(THE PROBLEM) In the data that follows, find each line containing "tsconfig" and copy it.

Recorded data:
Segment Open

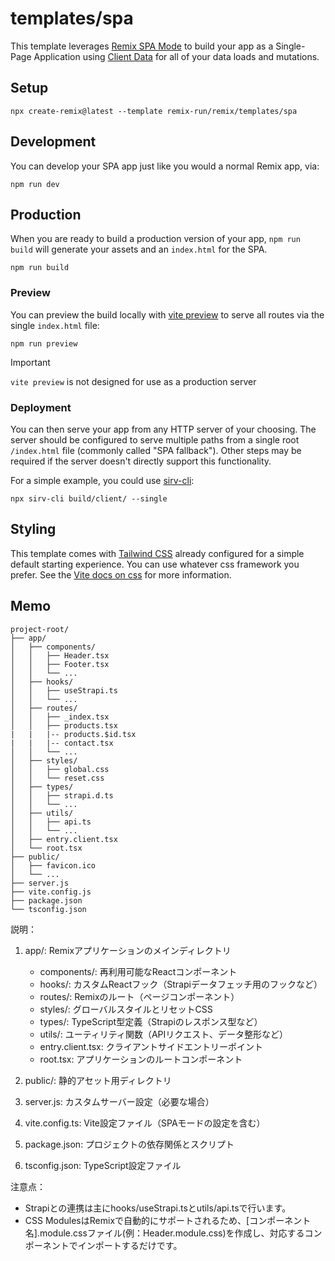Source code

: # templates/spa

This template leverages [Remix SPA Mode](https://remix.run/docs/en/main/guides/spa-mode) to build your app as a Single-Page Application using [Client Data](https://remix.run/docs/en/main/guides/client-data) for all of your data loads and mutations.

## Setup

```shellscript
npx create-remix@latest --template remix-run/remix/templates/spa
```

## Development

You can develop your SPA app just like you would a normal Remix app, via:

```shellscript
npm run dev
```

## Production

When you are ready to build a production version of your app, `npm run build` will generate your assets and an `index.html` for the SPA.

```shellscript
npm run build
```

### Preview

You can preview the build locally with [vite preview](https://vitejs.dev/guide/cli#vite-preview) to serve all routes via the single `index.html` file:

```shellscript
npm run preview
```

> [!IMPORTANT]
>
> `vite preview` is not designed for use as a production server

### Deployment

You can then serve your app from any HTTP server of your choosing. The server should be configured to serve multiple paths from a single root `/index.html` file (commonly called "SPA fallback"). Other steps may be required if the server doesn't directly support this functionality.

For a simple example, you could use [sirv-cli](https://www.npmjs.com/package/sirv-cli):

```shellscript
npx sirv-cli build/client/ --single
```

## Styling

This template comes with [Tailwind CSS](https://tailwindcss.com/) already configured for a simple default starting experience. You can use whatever css framework you prefer. See the [Vite docs on css](https://vitejs.dev/guide/features.html#css) for more information.

## Memo

```
project-root/
├── app/
│   ├── components/
│   │   ├── Header.tsx
│   │   ├── Footer.tsx
│   │   └── ...
│   ├── hooks/
│   │   ├── useStrapi.ts
│   │   └── ...
│   ├── routes/
│   │   ├── _index.tsx
│   │   ├── products.tsx
|   |   |-- products.$id.tsx
|   |   |-- contact.tsx
│   │   └── ...
│   ├── styles/
│   │   ├── global.css
│   │   └── reset.css
│   ├── types/
│   │   ├── strapi.d.ts
│   │   └── ...
│   ├── utils/
│   │   ├── api.ts
│   │   └── ...
│   ├── entry.client.tsx
│   └── root.tsx
├── public/
│   ├── favicon.ico
│   └── ...
├── server.js
├── vite.config.js
├── package.json
└── tsconfig.json
```

説明：

1. app/: Remixアプリケーションのメインディレクトリ
   - components/: 再利用可能なReactコンポーネント
   - hooks/: カスタムReactフック（Strapiデータフェッチ用のフックなど）
   - routes/: Remixのルート（ページコンポーネント）
   - styles/: グローバルスタイルとリセットCSS
   - types/: TypeScript型定義（Strapiのレスポンス型など）
   - utils/: ユーティリティ関数（APIリクエスト、データ整形など）
   - entry.client.tsx: クライアントサイドエントリーポイント
   - root.tsx: アプリケーションのルートコンポーネント

2. public/: 静的アセット用ディレクトリ

3. server.js: カスタムサーバー設定（必要な場合）

4. vite.config.ts: Vite設定ファイル（SPAモードの設定を含む）

5. package.json: プロジェクトの依存関係とスクリプト

6. tsconfig.json: TypeScript設定ファイル

注意点：
- Strapiとの連携は主にhooks/useStrapi.tsとutils/api.tsで行います。
- CSS ModulesはRemixで自動的にサポートされるため、[コンポーネント名].module.cssファイル(例：Header.module.css)を作成し、対応するコンポーネントでインポートするだけです。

Segment Closed

(RESPONSE TO THE EXERCISE)
└── tsconfig.json
6. tsconfig.json: TypeScript設定ファイル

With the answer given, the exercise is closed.